Data section:
*** Begin section ***
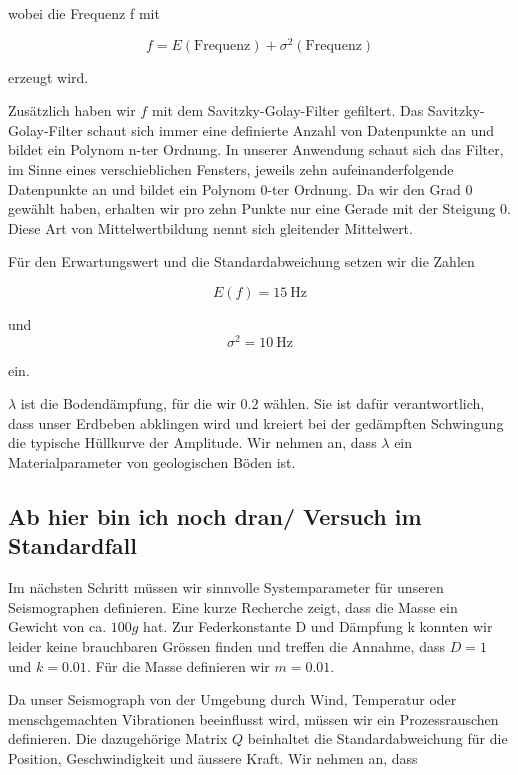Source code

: wobei die Frequenz f mit

\begin{equation}
	f = E(\mathrm{Frequenz}) + \sigma^2(\mathrm{Frequenz})
\end{equation}

erzeugt wird.

Zusätzlich haben wir $f$ mit dem Savitzky-Golay-Filter gefiltert.
Das Savitzky-Golay-Filter schaut sich immer eine definierte Anzahl von Datenpunkte an und bildet ein Polynom n-ter Ordnung. 
In unserer Anwendung schaut sich das Filter, im Sinne eines verschieblichen Fensters, jeweils zehn aufeinanderfolgende Datenpunkte an und bildet ein Polynom 0-ter Ordnung. 
Da wir den Grad 0 gewählt haben, erhalten wir pro zehn Punkte nur eine Gerade mit der Steigung 0. 
Diese Art von Mittelwertbildung nennt sich gleitender Mittelwert.

Für den Erwartungswert und die Standardabweichung setzen wir die Zahlen 

\begin{equation}
E(f) = \SI{15}{\hertz}
\end{equation}

und 
\begin{equation}
\sigma^2 = \SI{10}{\hertz}
\end{equation}

ein.

$\lambda$ ist die Bodendämpfung, für die wir $0.2$ wählen.
Sie ist dafür verantwortlich, dass unser Erdbeben abklingen wird und kreiert bei der gedämpften Schwingung die typische Hüllkurve der Amplitude.
Wir nehmen an, dass $\lambda$ ein Materialparameter von geologischen Böden ist.

\subsection{Ab hier bin ich noch dran/ Versuch im Standardfall}
Im nächsten Schritt müssen wir sinnvolle Systemparameter für unseren Seismographen definieren.
Eine kurze Recherche zeigt, dass die Masse ein Gewicht von ca. $100 g$ hat.
Zur Federkonstante D und Dämpfung k konnten wir leider keine brauchbaren Grössen finden und treffen die Annahme, dass $D = 1$ und $k = 0.01$.
Für die Masse definieren wir $m = 0.01$.

Da unser Seismograph von der Umgebung durch Wind, Temperatur oder menschgemachten Vibrationen beeinflusst wird, müssen wir ein Prozessrauschen definieren.
Die dazugehörige Matrix $Q$ beinhaltet die Standardabweichung für die Position, Geschwindigkeit und äussere Kraft.
Wir nehmen an, dass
*** End section ***
Activity: Among the records, find every line holding the word "nehmen" and copy it.

Output below:
Wir nehmen an, dass $\lambda$ ein Materialparameter von geologischen Böden ist.
Wir nehmen an, dass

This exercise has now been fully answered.